• PROBLEM STATEMENT
Shown below are entries with pictures; the line with "An item obtained" through the line with "Using this lets" is the span to retype exactly, and the pictures stay out.

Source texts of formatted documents

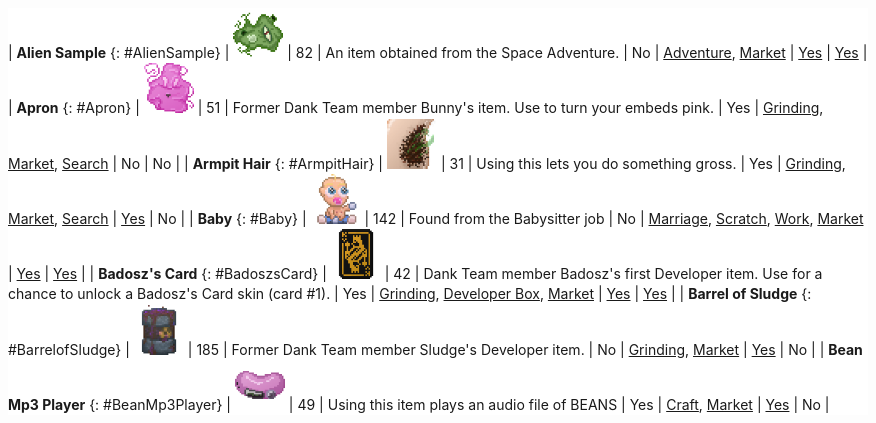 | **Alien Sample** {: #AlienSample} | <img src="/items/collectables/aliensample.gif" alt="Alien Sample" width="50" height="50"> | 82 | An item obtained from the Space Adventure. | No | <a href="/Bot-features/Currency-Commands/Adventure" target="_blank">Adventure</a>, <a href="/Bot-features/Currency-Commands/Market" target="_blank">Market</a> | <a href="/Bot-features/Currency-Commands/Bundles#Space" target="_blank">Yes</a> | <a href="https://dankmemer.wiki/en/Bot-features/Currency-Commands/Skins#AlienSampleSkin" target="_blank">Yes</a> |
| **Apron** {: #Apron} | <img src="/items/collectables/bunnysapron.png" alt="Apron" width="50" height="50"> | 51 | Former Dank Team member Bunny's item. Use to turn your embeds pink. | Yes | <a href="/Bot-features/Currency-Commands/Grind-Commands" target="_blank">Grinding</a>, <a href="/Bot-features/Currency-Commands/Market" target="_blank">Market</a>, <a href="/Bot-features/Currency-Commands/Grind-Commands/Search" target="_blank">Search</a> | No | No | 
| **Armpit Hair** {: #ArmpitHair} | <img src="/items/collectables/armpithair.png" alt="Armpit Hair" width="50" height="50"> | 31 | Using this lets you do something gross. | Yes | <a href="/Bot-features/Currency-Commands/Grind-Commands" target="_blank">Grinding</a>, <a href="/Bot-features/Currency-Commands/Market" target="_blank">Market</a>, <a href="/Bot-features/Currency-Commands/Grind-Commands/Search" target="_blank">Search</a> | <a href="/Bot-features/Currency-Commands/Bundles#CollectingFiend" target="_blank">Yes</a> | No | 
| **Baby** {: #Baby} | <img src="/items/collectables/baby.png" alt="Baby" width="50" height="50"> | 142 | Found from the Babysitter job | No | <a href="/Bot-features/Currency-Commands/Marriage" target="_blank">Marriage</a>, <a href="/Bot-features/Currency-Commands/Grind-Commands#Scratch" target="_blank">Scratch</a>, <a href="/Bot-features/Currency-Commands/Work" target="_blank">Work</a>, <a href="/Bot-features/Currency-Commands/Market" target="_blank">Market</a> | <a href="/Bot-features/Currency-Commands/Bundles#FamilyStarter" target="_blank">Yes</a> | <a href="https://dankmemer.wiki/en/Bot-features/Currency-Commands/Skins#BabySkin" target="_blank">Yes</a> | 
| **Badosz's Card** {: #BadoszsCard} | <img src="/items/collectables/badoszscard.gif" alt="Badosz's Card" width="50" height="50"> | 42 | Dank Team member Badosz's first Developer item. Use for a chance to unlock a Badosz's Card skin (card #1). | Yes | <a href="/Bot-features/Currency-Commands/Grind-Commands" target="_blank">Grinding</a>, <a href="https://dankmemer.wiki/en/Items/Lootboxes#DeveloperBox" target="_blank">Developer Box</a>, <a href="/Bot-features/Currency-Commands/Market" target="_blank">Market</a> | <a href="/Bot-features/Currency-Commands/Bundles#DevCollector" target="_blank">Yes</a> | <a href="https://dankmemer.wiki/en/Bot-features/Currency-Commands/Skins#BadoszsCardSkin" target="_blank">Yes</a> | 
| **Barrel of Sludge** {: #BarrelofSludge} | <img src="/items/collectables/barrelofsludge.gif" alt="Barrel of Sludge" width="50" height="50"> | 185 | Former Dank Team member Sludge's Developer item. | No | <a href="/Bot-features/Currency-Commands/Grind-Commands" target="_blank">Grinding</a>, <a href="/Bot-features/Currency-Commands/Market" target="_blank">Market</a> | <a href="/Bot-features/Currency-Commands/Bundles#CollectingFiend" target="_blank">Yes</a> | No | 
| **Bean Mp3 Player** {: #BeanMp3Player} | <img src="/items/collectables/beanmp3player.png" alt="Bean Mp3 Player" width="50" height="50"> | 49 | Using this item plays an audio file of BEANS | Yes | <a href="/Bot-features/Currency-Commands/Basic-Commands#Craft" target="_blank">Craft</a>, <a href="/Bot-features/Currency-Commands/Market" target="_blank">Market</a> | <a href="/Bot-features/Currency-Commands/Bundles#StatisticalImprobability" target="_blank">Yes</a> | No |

--

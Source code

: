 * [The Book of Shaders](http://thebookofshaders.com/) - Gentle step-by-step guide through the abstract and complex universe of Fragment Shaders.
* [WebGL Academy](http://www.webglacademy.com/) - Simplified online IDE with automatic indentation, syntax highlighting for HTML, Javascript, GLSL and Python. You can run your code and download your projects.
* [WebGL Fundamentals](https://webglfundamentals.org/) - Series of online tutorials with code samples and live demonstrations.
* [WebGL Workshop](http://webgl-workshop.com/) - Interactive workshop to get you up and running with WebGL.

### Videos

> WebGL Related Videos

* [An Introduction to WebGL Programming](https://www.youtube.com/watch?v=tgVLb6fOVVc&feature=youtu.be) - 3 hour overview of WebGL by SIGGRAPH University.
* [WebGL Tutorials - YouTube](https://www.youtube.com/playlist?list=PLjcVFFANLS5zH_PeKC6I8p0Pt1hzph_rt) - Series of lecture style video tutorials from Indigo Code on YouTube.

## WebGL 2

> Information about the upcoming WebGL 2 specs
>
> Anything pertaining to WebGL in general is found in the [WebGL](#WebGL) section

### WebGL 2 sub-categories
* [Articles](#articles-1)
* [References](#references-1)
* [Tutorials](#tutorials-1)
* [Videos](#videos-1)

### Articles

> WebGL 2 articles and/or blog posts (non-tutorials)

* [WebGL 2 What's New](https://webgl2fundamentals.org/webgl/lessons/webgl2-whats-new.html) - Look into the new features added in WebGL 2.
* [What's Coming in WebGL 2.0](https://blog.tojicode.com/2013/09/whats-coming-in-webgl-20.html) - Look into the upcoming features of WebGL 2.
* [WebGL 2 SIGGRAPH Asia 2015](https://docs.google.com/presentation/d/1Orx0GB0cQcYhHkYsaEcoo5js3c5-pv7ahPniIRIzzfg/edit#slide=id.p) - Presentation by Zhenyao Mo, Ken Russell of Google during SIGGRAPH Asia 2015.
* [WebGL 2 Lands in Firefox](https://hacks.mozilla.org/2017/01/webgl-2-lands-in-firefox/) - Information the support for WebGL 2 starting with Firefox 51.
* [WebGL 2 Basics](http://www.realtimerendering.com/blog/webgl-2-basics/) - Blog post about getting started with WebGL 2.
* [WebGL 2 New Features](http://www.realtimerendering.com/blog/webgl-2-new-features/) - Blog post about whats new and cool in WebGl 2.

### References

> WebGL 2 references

• EXERCISE SOLUTION
 | **Alien Sample** {: #AlienSample} | <img src="/items/collectables/aliensample.gif" alt="Alien Sample" width="50" height="50"> | 82 | An item obtained from the Space Adventure. | No | <a href="/Bot-features/Currency-Commands/Adventure" target="_blank">Adventure</a>, <a href="/Bot-features/Currency-Commands/Market" target="_blank">Market</a> | <a href="/Bot-features/Currency-Commands/Bundles#Space" target="_blank">Yes</a> | <a href="https://dankmemer.wiki/en/Bot-features/Currency-Commands/Skins#AlienSampleSkin" target="_blank">Yes</a> |
| **Apron** {: #Apron} | <img src="/items/collectables/bunnysapron.png" alt="Apron" width="50" height="50"> | 51 | Former Dank Team member Bunny's item. Use to turn your embeds pink. | Yes | <a href="/Bot-features/Currency-Commands/Grind-Commands" target="_blank">Grinding</a>, <a href="/Bot-features/Currency-Commands/Market" target="_blank">Market</a>, <a href="/Bot-features/Currency-Commands/Grind-Commands/Search" target="_blank">Search</a> | No | No | 
| **Armpit Hair** {: #ArmpitHair} | <img src="/items/collectables/armpithair.png" alt="Armpit Hair" width="50" height="50"> | 31 | Using this lets you do something gross. | Yes | <a href="/Bot-features/Currency-Commands/Grind-Commands" target="_blank">Grinding</a>, <a href="/Bot-features/Currency-Commands/Market" target="_blank">Market</a>, <a href="/Bot-features/Currency-Commands/Grind-Commands/Search" target="_blank">Search</a> | <a href="/Bot-features/Currency-Commands/Bundles#CollectingFiend" target="_blank">Yes</a> | No | 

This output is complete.